Model parameters can refer to parameter values within the denoising diffusion model that can be learned from training data to optimize the performance of the denoising diffusion model. These parameters can include weights of the neural networks used to predict noise in the reverse diffusion process, as well as parameters defining the noise schedule in the forward process.
The architecture of an example denoising diffusion model can include one or more neural networks. The neural networks can be trained to parameterize the transition kernels in the reverse Markov chain. As examples, the architecture of a denoising diffusion model can incorporate various types of neural networks, such as Convolutional Neural Networks (CNNs) or Recurrent Neural Networks (RNNs).
As a specific example, in some implementations, the neural network architecture can take the form of a U-Net. The U-Net architecture is characterized by its U-shaped structure, which includes a contracting path and an expansive path. The contracting path follows the typical architecture of a convolutional network, including repeated application of convolutions, followed by pooling operations that reduce the spatial dimensions of the feature maps. The expansive path of the U-Net, on the other hand, can include a series of up-convolutions and concatenations with high-resolution features from the contracting path. This can be achieved through skip connections that directly connect corresponding layers in the contracting path to layers in the expansive path.
More generally, the neural network architecture in denoising diffusion models can include multiple layers that can include various types of activation functions. These functions introduce non-linearities that enable the network to capture and learn complex data patterns effectively, although the specific choices of layers and activations can vary based on the model design and application requirements.

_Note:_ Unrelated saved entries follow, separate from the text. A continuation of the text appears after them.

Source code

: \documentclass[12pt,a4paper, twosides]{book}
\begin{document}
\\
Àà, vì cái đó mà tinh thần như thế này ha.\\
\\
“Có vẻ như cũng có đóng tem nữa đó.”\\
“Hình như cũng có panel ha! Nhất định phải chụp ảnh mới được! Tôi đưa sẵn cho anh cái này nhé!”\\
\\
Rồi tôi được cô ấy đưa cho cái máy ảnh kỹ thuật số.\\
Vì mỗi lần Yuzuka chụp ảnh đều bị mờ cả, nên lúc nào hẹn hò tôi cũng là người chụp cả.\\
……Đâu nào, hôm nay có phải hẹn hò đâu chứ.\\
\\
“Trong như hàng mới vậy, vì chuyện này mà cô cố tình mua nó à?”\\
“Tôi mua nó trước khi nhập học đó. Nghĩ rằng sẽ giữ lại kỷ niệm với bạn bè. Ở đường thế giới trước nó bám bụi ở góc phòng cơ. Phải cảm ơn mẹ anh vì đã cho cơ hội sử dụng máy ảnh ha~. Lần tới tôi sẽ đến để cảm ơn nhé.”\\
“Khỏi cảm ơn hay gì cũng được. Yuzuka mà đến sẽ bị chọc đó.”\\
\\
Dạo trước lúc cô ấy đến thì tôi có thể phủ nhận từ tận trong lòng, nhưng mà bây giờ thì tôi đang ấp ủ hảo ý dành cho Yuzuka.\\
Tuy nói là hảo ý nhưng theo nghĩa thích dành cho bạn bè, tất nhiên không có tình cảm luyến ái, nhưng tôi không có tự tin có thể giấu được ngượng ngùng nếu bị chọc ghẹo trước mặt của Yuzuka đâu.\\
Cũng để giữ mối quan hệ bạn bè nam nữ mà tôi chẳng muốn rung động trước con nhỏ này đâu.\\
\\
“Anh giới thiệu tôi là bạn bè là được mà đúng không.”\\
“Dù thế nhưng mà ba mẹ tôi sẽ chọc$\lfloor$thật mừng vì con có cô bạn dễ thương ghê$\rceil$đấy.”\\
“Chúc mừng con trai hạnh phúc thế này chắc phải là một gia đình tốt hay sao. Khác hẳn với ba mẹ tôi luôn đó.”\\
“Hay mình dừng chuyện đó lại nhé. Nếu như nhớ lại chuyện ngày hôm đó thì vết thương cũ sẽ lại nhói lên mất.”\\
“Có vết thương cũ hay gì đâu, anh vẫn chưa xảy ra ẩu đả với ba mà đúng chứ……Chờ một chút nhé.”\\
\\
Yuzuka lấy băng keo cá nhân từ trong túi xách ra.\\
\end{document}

Additionally, the architecture can include special components like residual blocks and attention mechanisms, which can enhance the model's performance. Residual blocks can help in training deeper networks by allowing gradients to flow through the network more effectively. Attention mechanisms can provide a means for the model to focus on specific parts of the input data, which is advantageous for applications such as language translation or detailed image synthesis, where contextual understanding significantly impacts the quality of the output. These components are configurable and can be integrated into the neural network architecture to address specific challenges posed by the complexity of the data and the requirements of the generative task.
In some implementations, the training process of a denoising diffusion model can be oriented towards specific learning objectives. These objectives can include minimizing the difference between the original data and the data reconstructed after the reverse diffusion process. Specifically, in some implementations, an objective can include minimizing the Kullback-Leibler divergence between the joint distributions of the forward and reverse Markov chains to ensure that the reverse process effectively reconstructs or generates data that closely matches the training data. As another example, in image processing applications, the objective may be to minimize the pixel-wise mean squared error between the original and reconstructed images. Additionally, the model can be trained to optimize the likelihood of the data given the model, which can enhance the model's ability to generate new samples that are indistinguishable from real data.
Various strategies can be used to perform the training process for diffusion models. Gradient descent algorithms, such as stochastic gradient descent (SGD) or Adam, can be utilized to update the model's parameters. Moreover, learning rate schedules can be implemented to adjust the learning rate during training, which can help in stabilizing the training process and improving convergence. For instance, a learning rate that decreases gradually as training progresses can lead to more stable and reliable model performance.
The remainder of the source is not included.